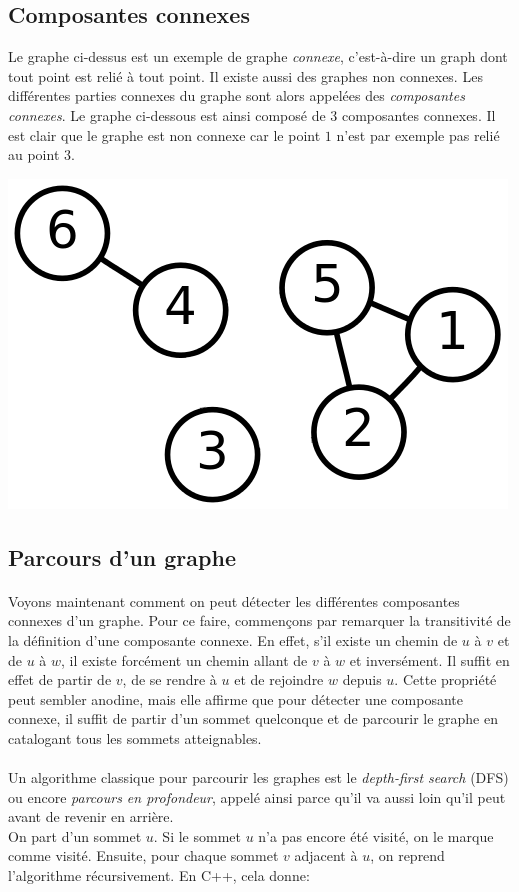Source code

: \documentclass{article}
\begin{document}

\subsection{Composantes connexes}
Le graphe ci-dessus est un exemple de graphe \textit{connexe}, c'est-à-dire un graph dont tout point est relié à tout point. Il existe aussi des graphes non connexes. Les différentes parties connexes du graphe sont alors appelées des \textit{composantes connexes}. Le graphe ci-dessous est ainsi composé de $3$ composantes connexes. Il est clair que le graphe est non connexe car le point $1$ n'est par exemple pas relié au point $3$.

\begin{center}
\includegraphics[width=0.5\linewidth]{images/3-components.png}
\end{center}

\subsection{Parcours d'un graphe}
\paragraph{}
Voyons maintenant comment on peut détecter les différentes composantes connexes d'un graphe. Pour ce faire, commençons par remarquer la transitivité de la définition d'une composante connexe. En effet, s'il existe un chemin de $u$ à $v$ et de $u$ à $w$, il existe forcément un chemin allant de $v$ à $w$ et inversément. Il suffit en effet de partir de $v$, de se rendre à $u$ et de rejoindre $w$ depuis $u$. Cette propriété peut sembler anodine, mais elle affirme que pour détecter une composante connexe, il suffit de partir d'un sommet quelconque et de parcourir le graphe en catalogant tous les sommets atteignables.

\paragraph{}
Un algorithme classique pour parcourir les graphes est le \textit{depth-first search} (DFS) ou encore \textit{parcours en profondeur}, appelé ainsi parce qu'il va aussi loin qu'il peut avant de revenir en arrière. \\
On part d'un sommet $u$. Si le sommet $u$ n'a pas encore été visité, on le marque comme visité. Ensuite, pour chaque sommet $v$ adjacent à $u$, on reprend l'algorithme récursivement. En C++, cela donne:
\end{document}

════════

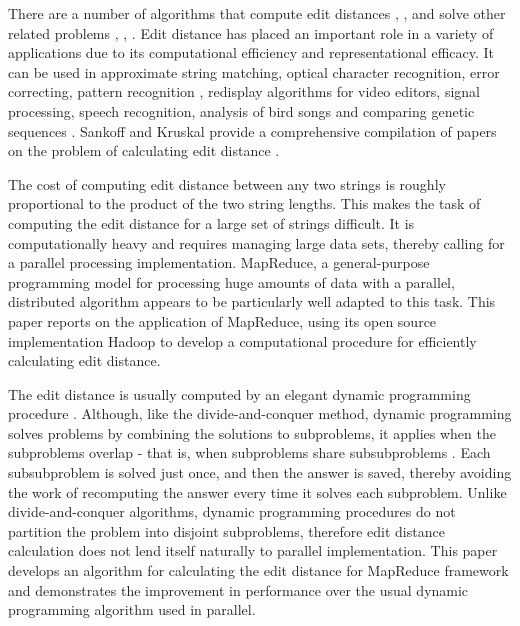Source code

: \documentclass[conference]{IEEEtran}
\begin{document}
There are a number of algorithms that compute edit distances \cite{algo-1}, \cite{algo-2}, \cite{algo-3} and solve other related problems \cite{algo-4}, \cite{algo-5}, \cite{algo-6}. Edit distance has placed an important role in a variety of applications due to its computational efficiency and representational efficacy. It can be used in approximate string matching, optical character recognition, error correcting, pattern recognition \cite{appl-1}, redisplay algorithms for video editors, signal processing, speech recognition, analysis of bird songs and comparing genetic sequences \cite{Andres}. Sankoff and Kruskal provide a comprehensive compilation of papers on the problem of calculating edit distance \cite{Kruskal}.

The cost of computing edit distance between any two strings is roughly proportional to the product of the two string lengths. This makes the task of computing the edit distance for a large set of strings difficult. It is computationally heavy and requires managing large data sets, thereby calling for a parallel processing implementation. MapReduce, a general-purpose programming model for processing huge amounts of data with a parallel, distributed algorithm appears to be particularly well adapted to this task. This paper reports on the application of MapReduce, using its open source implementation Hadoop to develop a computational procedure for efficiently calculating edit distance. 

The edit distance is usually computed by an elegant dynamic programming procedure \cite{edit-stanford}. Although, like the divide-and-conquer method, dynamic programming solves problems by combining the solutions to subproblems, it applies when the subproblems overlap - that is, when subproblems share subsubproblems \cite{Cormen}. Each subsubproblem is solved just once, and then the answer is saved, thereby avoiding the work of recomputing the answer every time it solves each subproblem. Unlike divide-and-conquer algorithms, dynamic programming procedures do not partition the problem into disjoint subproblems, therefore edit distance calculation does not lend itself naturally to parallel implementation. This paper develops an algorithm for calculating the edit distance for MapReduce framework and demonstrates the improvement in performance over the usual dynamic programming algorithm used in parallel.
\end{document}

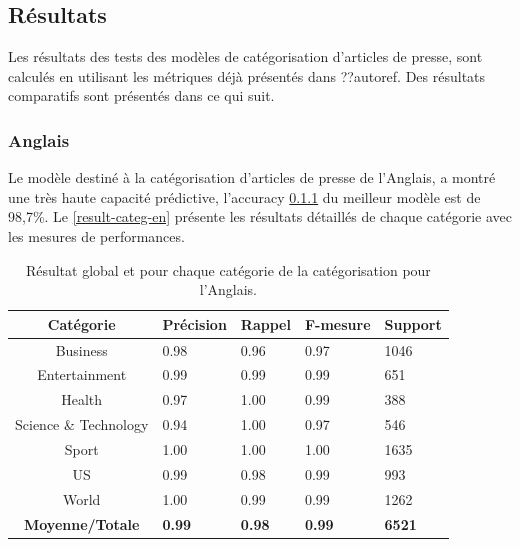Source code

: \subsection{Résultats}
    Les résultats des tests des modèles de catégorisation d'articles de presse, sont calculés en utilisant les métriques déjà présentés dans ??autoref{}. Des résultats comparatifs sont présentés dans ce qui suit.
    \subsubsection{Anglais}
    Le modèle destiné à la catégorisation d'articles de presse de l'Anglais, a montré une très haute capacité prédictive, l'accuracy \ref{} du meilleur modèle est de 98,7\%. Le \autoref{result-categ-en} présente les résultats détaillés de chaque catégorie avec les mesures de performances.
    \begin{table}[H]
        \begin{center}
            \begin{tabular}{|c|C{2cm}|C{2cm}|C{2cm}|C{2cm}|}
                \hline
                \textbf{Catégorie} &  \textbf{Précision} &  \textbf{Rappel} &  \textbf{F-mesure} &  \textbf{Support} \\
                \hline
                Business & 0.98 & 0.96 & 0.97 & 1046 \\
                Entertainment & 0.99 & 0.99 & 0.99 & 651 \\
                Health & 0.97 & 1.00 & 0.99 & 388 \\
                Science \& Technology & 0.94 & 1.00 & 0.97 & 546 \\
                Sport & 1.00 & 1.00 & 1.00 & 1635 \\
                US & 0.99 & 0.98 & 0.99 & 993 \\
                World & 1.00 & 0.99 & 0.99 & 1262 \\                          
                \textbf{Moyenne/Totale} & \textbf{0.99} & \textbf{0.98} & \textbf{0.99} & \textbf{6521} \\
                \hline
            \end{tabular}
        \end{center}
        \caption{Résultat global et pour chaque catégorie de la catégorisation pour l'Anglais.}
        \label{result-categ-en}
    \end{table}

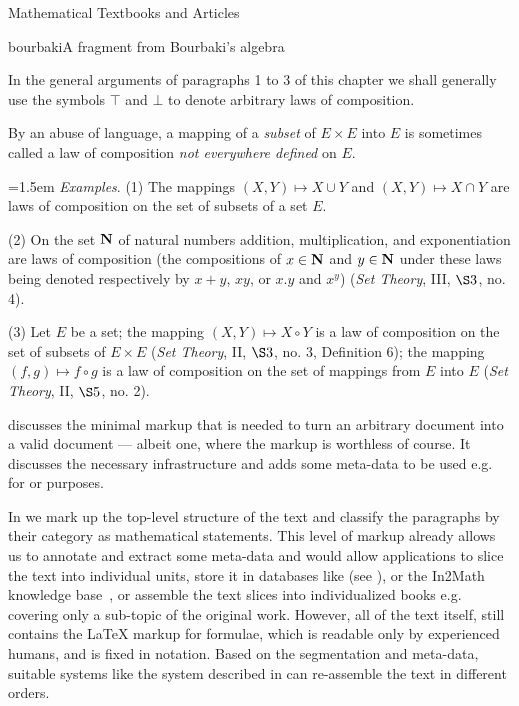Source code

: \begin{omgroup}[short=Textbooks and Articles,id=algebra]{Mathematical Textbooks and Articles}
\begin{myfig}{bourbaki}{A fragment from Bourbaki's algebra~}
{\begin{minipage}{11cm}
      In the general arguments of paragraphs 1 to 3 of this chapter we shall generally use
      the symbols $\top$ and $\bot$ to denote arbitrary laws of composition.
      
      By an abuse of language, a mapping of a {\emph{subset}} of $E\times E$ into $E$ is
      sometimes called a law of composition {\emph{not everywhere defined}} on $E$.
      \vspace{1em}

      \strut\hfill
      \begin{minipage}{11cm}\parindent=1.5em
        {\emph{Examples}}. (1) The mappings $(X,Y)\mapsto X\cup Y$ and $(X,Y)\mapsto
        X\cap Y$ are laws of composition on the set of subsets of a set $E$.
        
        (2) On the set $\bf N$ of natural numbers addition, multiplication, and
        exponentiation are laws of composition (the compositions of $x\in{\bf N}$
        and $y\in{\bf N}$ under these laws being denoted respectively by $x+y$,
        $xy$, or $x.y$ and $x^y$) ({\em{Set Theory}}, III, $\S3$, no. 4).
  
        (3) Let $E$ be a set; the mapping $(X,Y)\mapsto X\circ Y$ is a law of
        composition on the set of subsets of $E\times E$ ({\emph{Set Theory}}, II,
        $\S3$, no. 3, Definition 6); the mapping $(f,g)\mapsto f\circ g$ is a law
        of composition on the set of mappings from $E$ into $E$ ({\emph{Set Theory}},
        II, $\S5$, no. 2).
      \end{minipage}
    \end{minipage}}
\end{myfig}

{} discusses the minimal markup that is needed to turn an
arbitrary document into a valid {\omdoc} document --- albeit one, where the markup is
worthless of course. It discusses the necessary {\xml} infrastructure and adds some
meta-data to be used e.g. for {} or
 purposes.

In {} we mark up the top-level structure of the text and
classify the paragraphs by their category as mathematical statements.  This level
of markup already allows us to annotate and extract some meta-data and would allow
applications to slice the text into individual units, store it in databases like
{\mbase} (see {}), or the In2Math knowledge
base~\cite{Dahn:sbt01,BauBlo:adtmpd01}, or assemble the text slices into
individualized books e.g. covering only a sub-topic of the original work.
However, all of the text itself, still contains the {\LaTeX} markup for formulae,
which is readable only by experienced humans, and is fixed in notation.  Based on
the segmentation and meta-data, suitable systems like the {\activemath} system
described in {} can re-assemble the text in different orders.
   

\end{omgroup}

════════

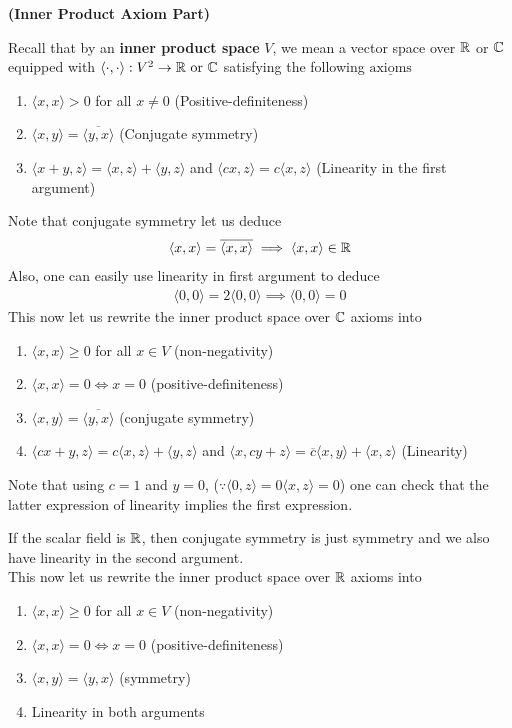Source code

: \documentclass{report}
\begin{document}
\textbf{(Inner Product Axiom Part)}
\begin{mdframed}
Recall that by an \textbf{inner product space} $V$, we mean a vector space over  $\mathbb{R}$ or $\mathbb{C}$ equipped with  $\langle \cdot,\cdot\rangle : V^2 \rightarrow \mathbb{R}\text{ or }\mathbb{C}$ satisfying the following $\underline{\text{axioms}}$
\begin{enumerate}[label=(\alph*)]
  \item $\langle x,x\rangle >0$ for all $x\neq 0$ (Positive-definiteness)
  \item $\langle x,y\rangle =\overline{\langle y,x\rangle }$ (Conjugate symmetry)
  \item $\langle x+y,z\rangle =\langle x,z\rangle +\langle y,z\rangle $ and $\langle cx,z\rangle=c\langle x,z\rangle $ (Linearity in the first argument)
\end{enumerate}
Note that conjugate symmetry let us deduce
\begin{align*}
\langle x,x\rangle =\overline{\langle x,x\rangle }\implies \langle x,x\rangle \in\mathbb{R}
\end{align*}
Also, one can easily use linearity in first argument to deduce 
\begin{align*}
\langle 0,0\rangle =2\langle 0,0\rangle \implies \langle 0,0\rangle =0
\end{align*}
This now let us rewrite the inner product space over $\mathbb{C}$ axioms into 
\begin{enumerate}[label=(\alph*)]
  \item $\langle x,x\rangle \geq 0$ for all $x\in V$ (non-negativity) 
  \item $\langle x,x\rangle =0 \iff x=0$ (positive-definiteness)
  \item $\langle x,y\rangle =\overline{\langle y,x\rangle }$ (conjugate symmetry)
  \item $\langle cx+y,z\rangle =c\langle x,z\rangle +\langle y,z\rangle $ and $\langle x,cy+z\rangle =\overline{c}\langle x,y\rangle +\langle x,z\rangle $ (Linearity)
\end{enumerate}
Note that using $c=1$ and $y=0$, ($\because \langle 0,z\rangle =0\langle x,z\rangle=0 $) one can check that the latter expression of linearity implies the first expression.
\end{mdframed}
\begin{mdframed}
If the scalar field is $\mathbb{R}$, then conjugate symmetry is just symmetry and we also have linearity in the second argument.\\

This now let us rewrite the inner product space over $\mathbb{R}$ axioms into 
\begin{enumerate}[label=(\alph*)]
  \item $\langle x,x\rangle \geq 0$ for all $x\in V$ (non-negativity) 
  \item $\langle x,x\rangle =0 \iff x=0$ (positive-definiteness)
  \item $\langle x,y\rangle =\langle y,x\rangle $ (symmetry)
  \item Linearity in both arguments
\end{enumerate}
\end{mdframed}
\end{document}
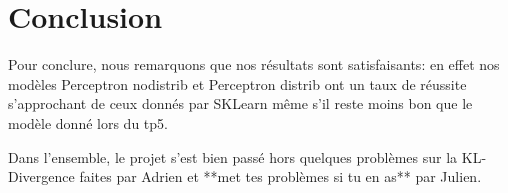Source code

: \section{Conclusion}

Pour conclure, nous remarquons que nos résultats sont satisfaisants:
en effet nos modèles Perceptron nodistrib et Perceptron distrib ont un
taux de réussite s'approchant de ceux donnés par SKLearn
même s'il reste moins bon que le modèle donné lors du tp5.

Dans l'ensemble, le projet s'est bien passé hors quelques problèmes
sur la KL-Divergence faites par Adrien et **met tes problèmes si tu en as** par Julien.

════════

PROBLEM DETAILS:
Working from the data above, repeat exactly, and only, the lines that begin at the line containing "US & 0.99 &" and stop after the line containing "worthless of course."; pictures are not copied.

RESPONSE BOX:
                US & 0.99 & 0.98 & 0.99 & 993 \\
                World & 1.00 & 0.99 & 0.99 & 1262 \\                          
                \textbf{Moyenne/Totale} & \textbf{0.99} & \textbf{0.98} & \textbf{0.99} & \textbf{6521} \\
                \hline
            \end{tabular}
        \end{center}
        \caption{Résultat global et pour chaque catégorie de la catégorisation pour l'Anglais.}
        \label{result-categ-en}
    \end{table}

Source code

: \begin{omgroup}[short=Textbooks and Articles,id=algebra]{Mathematical Textbooks and Articles}
\begin{myfig}{bourbaki}{A fragment from Bourbaki's algebra~}
{\begin{minipage}{11cm}
      In the general arguments of paragraphs 1 to 3 of this chapter we shall generally use
      the symbols $\top$ and $\bot$ to denote arbitrary laws of composition.
      
      By an abuse of language, a mapping of a {\emph{subset}} of $E\times E$ into $E$ is
      sometimes called a law of composition {\emph{not everywhere defined}} on $E$.
      \vspace{1em}

      \strut\hfill
      \begin{minipage}{11cm}\parindent=1.5em
        {\emph{Examples}}. (1) The mappings $(X,Y)\mapsto X\cup Y$ and $(X,Y)\mapsto
        X\cap Y$ are laws of composition on the set of subsets of a set $E$.
        
        (2) On the set $\bf N$ of natural numbers addition, multiplication, and
        exponentiation are laws of composition (the compositions of $x\in{\bf N}$
        and $y\in{\bf N}$ under these laws being denoted respectively by $x+y$,
        $xy$, or $x.y$ and $x^y$) ({\em{Set Theory}}, III, $\S3$, no. 4).
  
        (3) Let $E$ be a set; the mapping $(X,Y)\mapsto X\circ Y$ is a law of
        composition on the set of subsets of $E\times E$ ({\emph{Set Theory}}, II,
        $\S3$, no. 3, Definition 6); the mapping $(f,g)\mapsto f\circ g$ is a law
        of composition on the set of mappings from $E$ into $E$ ({\emph{Set Theory}},
        II, $\S5$, no. 2).
      \end{minipage}
    \end{minipage}}
\end{myfig}

{} discusses the minimal markup that is needed to turn an
arbitrary document into a valid {\omdoc} document --- albeit one, where the markup is
worthless of course. It discusses the necessary {\xml} infrastructure and adds some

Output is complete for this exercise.